How the SocketServer services the Client's Socket
I apologize if you find this unnecessary or inappropriate, but I can only imagine what is going through Kichu's head while he reads this.

Creating a multi-threaded system is always interesting. It is extremely difficult to be certain none of your threads will collide. It is virtually impossible to be certain if you have no tests. There are always a multitude of unexpected errors, race conditions, and concurrent modification issues (yes yes, I know this is a java error name) that can pop out and surprise you... or worse, lurk around until your not paying attention and then bite you in the a**. This is why it is important to be consistently coding in a thread safe manner, using locks and semaphores when you can, testing lots of possible variations of how the code can be run, and running your tests several times in a row each time you make a threading change.

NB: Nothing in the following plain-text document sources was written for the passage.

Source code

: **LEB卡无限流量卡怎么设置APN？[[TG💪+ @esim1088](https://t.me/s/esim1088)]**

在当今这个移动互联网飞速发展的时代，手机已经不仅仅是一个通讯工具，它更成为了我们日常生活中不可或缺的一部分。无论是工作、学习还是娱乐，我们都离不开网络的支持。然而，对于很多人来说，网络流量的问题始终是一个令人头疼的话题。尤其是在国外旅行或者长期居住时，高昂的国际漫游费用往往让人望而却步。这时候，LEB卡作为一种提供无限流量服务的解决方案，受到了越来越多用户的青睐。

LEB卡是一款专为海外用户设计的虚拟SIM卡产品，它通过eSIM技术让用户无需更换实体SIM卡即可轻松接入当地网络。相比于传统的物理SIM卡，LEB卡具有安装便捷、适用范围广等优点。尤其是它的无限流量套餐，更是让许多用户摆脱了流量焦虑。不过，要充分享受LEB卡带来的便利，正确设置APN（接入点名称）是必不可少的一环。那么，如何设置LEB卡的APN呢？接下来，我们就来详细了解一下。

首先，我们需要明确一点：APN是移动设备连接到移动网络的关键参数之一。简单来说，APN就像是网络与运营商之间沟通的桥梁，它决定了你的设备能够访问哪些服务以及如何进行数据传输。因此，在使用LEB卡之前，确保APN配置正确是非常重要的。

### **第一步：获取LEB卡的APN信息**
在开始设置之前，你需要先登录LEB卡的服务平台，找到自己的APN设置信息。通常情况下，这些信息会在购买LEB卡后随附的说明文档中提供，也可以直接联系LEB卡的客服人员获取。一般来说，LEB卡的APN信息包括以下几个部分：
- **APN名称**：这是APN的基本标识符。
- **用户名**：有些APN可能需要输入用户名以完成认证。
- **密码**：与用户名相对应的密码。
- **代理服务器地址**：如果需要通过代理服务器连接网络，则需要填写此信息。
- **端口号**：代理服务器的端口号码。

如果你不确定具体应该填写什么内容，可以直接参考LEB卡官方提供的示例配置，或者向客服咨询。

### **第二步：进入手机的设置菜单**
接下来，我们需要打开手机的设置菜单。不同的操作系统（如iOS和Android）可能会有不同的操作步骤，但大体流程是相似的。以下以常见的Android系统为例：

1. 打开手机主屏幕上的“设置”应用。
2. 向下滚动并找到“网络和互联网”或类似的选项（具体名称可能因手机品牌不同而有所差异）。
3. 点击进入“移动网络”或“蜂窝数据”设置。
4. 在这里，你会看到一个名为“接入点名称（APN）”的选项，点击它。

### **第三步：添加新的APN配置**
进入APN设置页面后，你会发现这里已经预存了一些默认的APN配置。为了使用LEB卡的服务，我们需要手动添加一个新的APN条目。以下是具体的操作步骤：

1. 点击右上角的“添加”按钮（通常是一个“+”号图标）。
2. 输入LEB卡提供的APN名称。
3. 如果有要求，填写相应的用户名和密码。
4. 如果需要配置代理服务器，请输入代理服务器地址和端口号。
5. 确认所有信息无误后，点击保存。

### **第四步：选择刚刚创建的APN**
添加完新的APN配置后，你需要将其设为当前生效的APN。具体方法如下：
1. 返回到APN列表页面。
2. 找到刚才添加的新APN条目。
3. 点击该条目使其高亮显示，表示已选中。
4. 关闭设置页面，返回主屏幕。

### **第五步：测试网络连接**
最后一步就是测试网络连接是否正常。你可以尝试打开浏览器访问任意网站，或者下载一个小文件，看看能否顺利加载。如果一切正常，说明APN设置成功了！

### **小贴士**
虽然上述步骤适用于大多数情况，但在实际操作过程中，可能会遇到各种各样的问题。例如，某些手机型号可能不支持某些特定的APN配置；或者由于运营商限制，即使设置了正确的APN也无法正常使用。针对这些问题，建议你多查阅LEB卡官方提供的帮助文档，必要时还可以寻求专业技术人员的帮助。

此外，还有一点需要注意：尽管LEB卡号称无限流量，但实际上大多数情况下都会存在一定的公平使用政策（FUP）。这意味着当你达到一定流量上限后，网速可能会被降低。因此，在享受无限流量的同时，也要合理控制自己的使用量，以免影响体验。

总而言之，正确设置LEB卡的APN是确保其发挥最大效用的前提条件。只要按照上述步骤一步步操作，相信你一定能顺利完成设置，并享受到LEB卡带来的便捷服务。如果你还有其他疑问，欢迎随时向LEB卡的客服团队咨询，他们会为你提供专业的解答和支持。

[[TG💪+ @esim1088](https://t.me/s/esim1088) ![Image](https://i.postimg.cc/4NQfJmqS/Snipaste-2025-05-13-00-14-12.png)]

For my Socket Server I had to spawn up a flurry of threads to run many simultaneous actions. So first, a brief over view of how the Socket Server worked, and then I will explain how I remained thread safe.

Some application would start up the Socket Server, which would create a Server Socket to watch a specific port. Then presumably this application would like to be able to accomplish others tasks while the Server Socket is simultaneously monitoring its specific port, thus the Server Socket needs to sit in its own thread called the ServerSocketThread.

The Server Socket is in a constant loop, checking to see if any Client Sockets have tried to talk on the specified port, for as long as the Server Socket is let to be open. If a Client Socket attempts to connect on this port, the Server Socket needs to accept the client's request. To accept, the Server Socket must create a server side socket to pair with the Client Socket, and then instruct this server side socket, called the SocketServicer, to serve the Client Socket. The SocketServicer has to serve the Client Socket while the Server Socket is still monitoring the port, thus a new thread, called a nobleServiceThread, must be created for every single Client Socket- SocketServicer pair.

Once the SocketServicer has finished serving the Client Socket, the nobleServiceThread will automatically close itself and end the connection as well as terminate itself.

If the Server wants to close one of it's Server Sockets, the Server Socket will have to make sure all of it's SocketServicers and nobleServiceThreads are closed and terminated before it can be closed. There must, therefore, be a list of all of the nobleServiceThreads. The Server Socket must loop through this nobleServiceThreads list and terminate each thread. To simply kill an active Socket, however, would mean you are suddenly cutting a client off in the middle of an interaction, and that is bad practice. Thus the nobleServiceThreads must first be given a chance for the Socket to finish and close up before they are cut off, and as such must be given a TimeOut Period before they are automatically cut off regardless of status. Once cut off, the deactive thread must be removed from the list.

Ok, now down to business.

There are a few smaller and somewhat trivial threading issues, some of which involving testing, but I am just going to go over the biggest and most interesting one I encountered.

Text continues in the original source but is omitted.